Developability of Meshes in Blender
Description
A project for a geometry processing class where I implemented calculations and tried to optimize meshes based on the energies from the paper “Developability of Triangle Meshes” by Oded Stein, Eitan Grinspun, and Keenan Crane. My implementation was written for Blender 2.91 and consists of Python scripts for preforming the energy calculation and mesh optimization in the paper.

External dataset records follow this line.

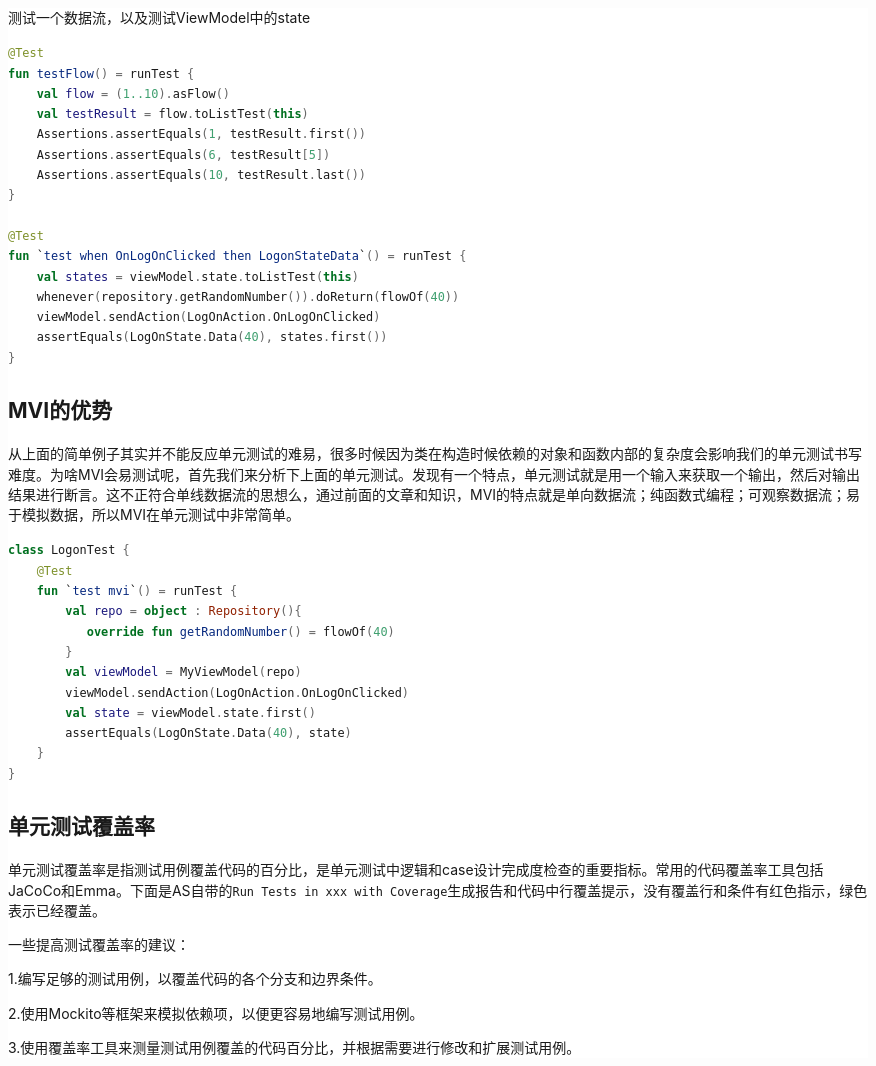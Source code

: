 测试一个数据流，以及测试ViewModel中的state

```kotlin
@Test
fun testFlow() = runTest {
    val flow = (1..10).asFlow()
    val testResult = flow.toListTest(this)
    Assertions.assertEquals(1, testResult.first())
    Assertions.assertEquals(6, testResult[5])
    Assertions.assertEquals(10, testResult.last())
}

@Test
fun `test when OnLogOnClicked then LogonStateData`() = runTest {
    val states = viewModel.state.toListTest(this)
    whenever(repository.getRandomNumber()).doReturn(flowOf(40))
    viewModel.sendAction(LogOnAction.OnLogOnClicked)
    assertEquals(LogOnState.Data(40), states.first())
}
```

## MVI的优势

从上面的简单例子其实并不能反应单元测试的难易，很多时候因为类在构造时候依赖的对象和函数内部的复杂度会影响我们的单元测试书写难度。为啥MVI会易测试呢，首先我们来分析下上面的单元测试。发现有一个特点，单元测试就是用一个输入来获取一个输出，然后对输出结果进行断言。这不正符合单线数据流的思想么，通过前面的文章和知识，MVI的特点就是单向数据流；纯函数式编程；可观察数据流；易于模拟数据，所以MVI在单元测试中非常简单。

```kotlin
class LogonTest {
    @Test
    fun `test mvi`() = runTest {
        val repo = object : Repository(){
           override fun getRandomNumber() = flowOf(40)
        }
        val viewModel = MyViewModel(repo)
        viewModel.sendAction(LogOnAction.OnLogOnClicked)
        val state = viewModel.state.first()
        assertEquals(LogOnState.Data(40), state)
    }
}
```

## 单元测试覆盖率

单元测试覆盖率是指测试用例覆盖代码的百分比，是单元测试中逻辑和case设计完成度检查的重要指标。常用的代码覆盖率工具包括JaCoCo和Emma。下面是AS自带的`Run Tests in xxx with Coverage`生成报告和代码中行覆盖提示，没有覆盖行和条件有红色指示，绿色表示已经覆盖。

一些提高测试覆盖率的建议：

1.编写足够的测试用例，以覆盖代码的各个分支和边界条件。

2.使用Mockito等框架来模拟依赖项，以便更容易地编写测试用例。

3.使用覆盖率工具来测量测试用例覆盖的代码百分比，并根据需要进行修改和扩展测试用例。
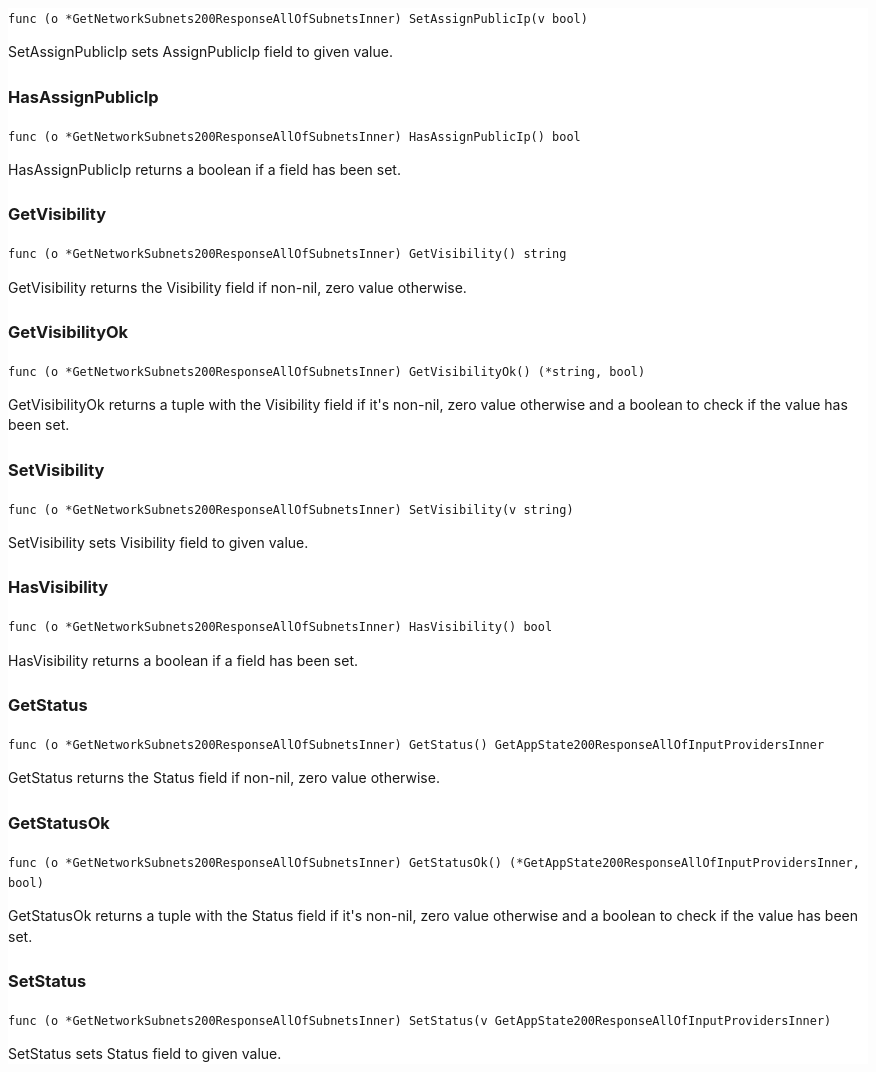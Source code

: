 `func (o *GetNetworkSubnets200ResponseAllOfSubnetsInner) SetAssignPublicIp(v bool)`

SetAssignPublicIp sets AssignPublicIp field to given value.

### HasAssignPublicIp

`func (o *GetNetworkSubnets200ResponseAllOfSubnetsInner) HasAssignPublicIp() bool`

HasAssignPublicIp returns a boolean if a field has been set.

### GetVisibility

`func (o *GetNetworkSubnets200ResponseAllOfSubnetsInner) GetVisibility() string`

GetVisibility returns the Visibility field if non-nil, zero value otherwise.

### GetVisibilityOk

`func (o *GetNetworkSubnets200ResponseAllOfSubnetsInner) GetVisibilityOk() (*string, bool)`

GetVisibilityOk returns a tuple with the Visibility field if it's non-nil, zero value otherwise
and a boolean to check if the value has been set.

### SetVisibility

`func (o *GetNetworkSubnets200ResponseAllOfSubnetsInner) SetVisibility(v string)`

SetVisibility sets Visibility field to given value.

### HasVisibility

`func (o *GetNetworkSubnets200ResponseAllOfSubnetsInner) HasVisibility() bool`

HasVisibility returns a boolean if a field has been set.

### GetStatus

`func (o *GetNetworkSubnets200ResponseAllOfSubnetsInner) GetStatus() GetAppState200ResponseAllOfInputProvidersInner`

GetStatus returns the Status field if non-nil, zero value otherwise.

### GetStatusOk

`func (o *GetNetworkSubnets200ResponseAllOfSubnetsInner) GetStatusOk() (*GetAppState200ResponseAllOfInputProvidersInner, bool)`

GetStatusOk returns a tuple with the Status field if it's non-nil, zero value otherwise
and a boolean to check if the value has been set.

### SetStatus

`func (o *GetNetworkSubnets200ResponseAllOfSubnetsInner) SetStatus(v GetAppState200ResponseAllOfInputProvidersInner)`

SetStatus sets Status field to given value.
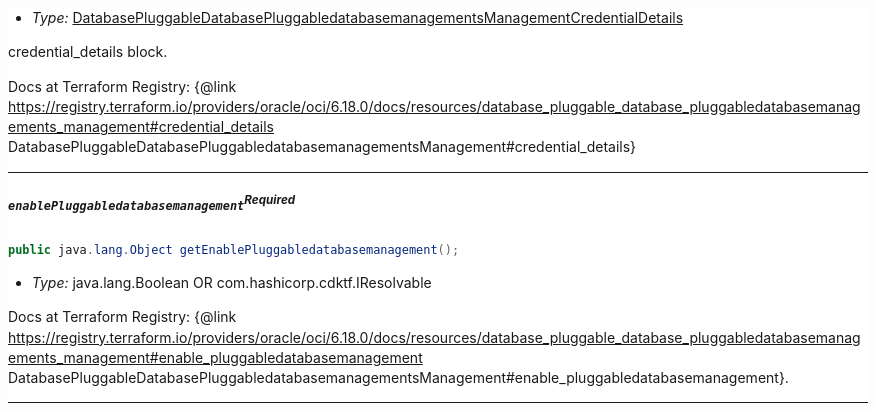- *Type:* <a href="#rhizo-co-terraform-provider-oci.databasePluggableDatabasePluggabledatabasemanagementsManagement.DatabasePluggableDatabasePluggabledatabasemanagementsManagementCredentialDetails">DatabasePluggableDatabasePluggabledatabasemanagementsManagementCredentialDetails</a>

credential_details block.

Docs at Terraform Registry: {@link https://registry.terraform.io/providers/oracle/oci/6.18.0/docs/resources/database_pluggable_database_pluggabledatabasemanagements_management#credential_details DatabasePluggableDatabasePluggabledatabasemanagementsManagement#credential_details}

---

##### `enablePluggabledatabasemanagement`<sup>Required</sup> <a name="enablePluggabledatabasemanagement" id="rhizo-co-terraform-provider-oci.databasePluggableDatabasePluggabledatabasemanagementsManagement.DatabasePluggableDatabasePluggabledatabasemanagementsManagementConfig.property.enablePluggabledatabasemanagement"></a>

```java
public java.lang.Object getEnablePluggabledatabasemanagement();
```

- *Type:* java.lang.Boolean OR com.hashicorp.cdktf.IResolvable

Docs at Terraform Registry: {@link https://registry.terraform.io/providers/oracle/oci/6.18.0/docs/resources/database_pluggable_database_pluggabledatabasemanagements_management#enable_pluggabledatabasemanagement DatabasePluggableDatabasePluggabledatabasemanagementsManagement#enable_pluggabledatabasemanagement}.

---

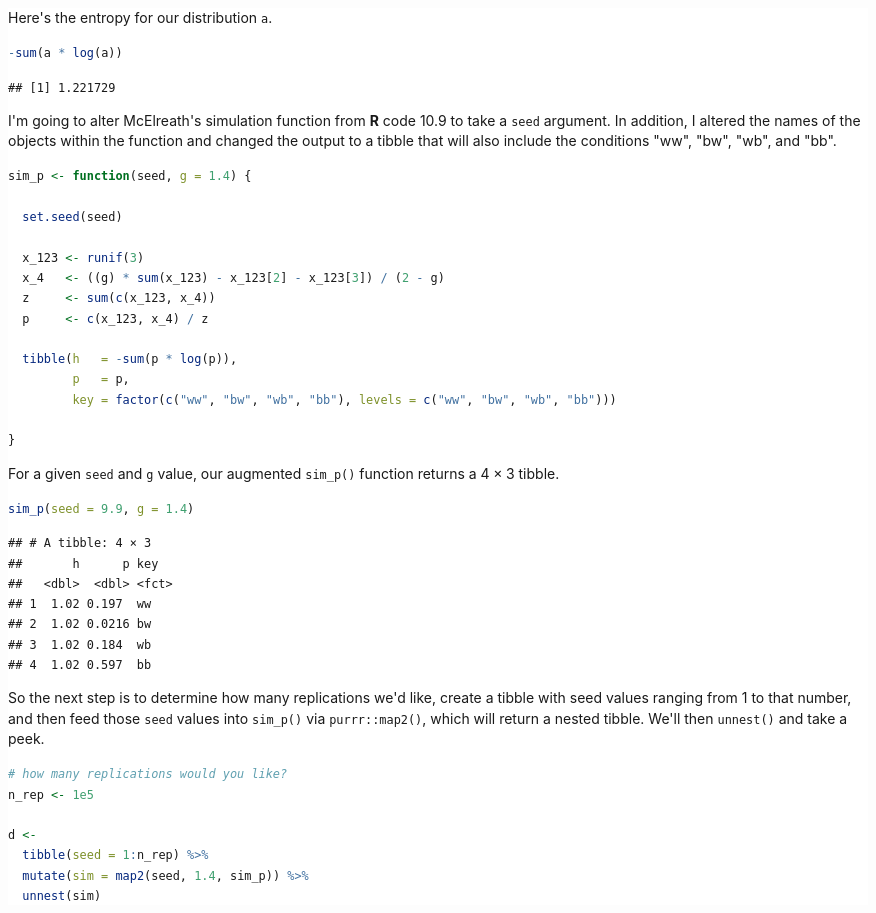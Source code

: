 Here's the entropy for our distribution `a`.


```r
-sum(a * log(a))
```

```
## [1] 1.221729
```

I'm going to alter McElreath's simulation function from **R** code 10.9 to take a `seed` argument. In addition, I altered the names of the objects within the function and changed the output to a tibble that will also include the conditions "ww", "bw", "wb", and "bb".


```r
sim_p <- function(seed, g = 1.4) {
  
  set.seed(seed)
  
  x_123 <- runif(3)
  x_4   <- ((g) * sum(x_123) - x_123[2] - x_123[3]) / (2 - g)
  z     <- sum(c(x_123, x_4))
  p     <- c(x_123, x_4) / z
  
  tibble(h   = -sum(p * log(p)), 
         p   = p,
         key = factor(c("ww", "bw", "wb", "bb"), levels = c("ww", "bw", "wb", "bb")))
  
}
```

For a given `seed` and `g` value, our augmented `sim_p()` function returns a $4 \times 3$ tibble.


```r
sim_p(seed = 9.9, g = 1.4)
```

```
## # A tibble: 4 × 3
##       h      p key  
##   <dbl>  <dbl> <fct>
## 1  1.02 0.197  ww   
## 2  1.02 0.0216 bw   
## 3  1.02 0.184  wb   
## 4  1.02 0.597  bb
```

So the next step is to determine how many replications we'd like, create a tibble with seed values ranging from 1 to that number, and then feed those `seed` values into `sim_p()` via `purrr::map2()`, which will return a nested tibble. We'll then `unnest()` and take a peek.




```r
# how many replications would you like?
n_rep <- 1e5

d <-
  tibble(seed = 1:n_rep) %>% 
  mutate(sim = map2(seed, 1.4, sim_p)) %>% 
  unnest(sim)
```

I used the NumPy library for its matrix data structures and operations, and the SciPy library for the optimize.minimize function, which is used to optimize the vertex position of an inputted mesh with the L-BFGS-B method. SciPy is also used to solve for the eigenvalues of the normal covariance matrices. The Blender Python API’s BMesh module is used to calculate and get mesh details such as face normals, and the mesh data structure is used to update the mesh with new vertex colors and locations after performing energy calculation and optimization. The loop data structure is used to iterate over edges of faces to properly calculate the interior angles.
Background
A developable surface is a smooth surface with straight ruling lines. Mathematically, developable surfaces are Locally isometric to the Euclidean plane, are twice differentiable (C^2) immersions, and their gauss maps are a network of curves that meet at flat regions. The paper “Developability of Triangle Meshes” formulates two energies that can be used to give a notion of the developability of a triangle mesh, and that can also be minimized to produce a developability optimized mesh (in the paper they found the L-BFGS optimization produced the best results). The first method, combinatorial width, measures the energies of each vertex by partitioning the connected faces (the vertex star) into two edge connected regions for which normal are constant. This idea of two regions where normal are constant is called a “hinge”, and if every vertex star of a mesh is a hinge, then the mesh is discrete developable. However, the calculation of this energy is computationally expensive, as it requires computing the energies of each possible grouping of triangle normals in each vertex star and finding the group with the minimum energy.
The paper presents an alternative characterization of a hinge to develop a less computationally expensive energy calculation. This characterization, used in the paper’s covariance method, defines a hinge as a vertex star that has all triangle normals contained in a common plane. The calculation of this energy for a vertex star involves calculating the covariance matrix of the face normals, and finding it’s smallest eigenvalue, which is associated with the smallest width of the vertex star’s covariance matrix.
I calculated both energies while writing my implementation, but chose to go with the covariance method as the energy when optimizing meshes as the runtime of the combinatorial energy was mush longer and produced less obvious results. I also calculated and used the gradient of the covariance energy, which helped reduced the time it took for the optimization function to converge.
Results
The energy calculation works as expected from the paper. Vertex stars that are either flat or hinge like are given a lower energy, while others that are less hinge like are assigned higher values. The black and white meshes have their vertexes colored based the developability of the vertex’s associated star.
The results replicate the expected behaviors of minimizing the energies, in that they concentrate the energy into a sparse set of edges/vertices. That said, the mesh optimization were less transformative than I expected, and the optimization takes a large amount of time to complete on larger meshes, so I had trouble testing the combinatorial method (since it was mush slower and did not have a analytical gradient).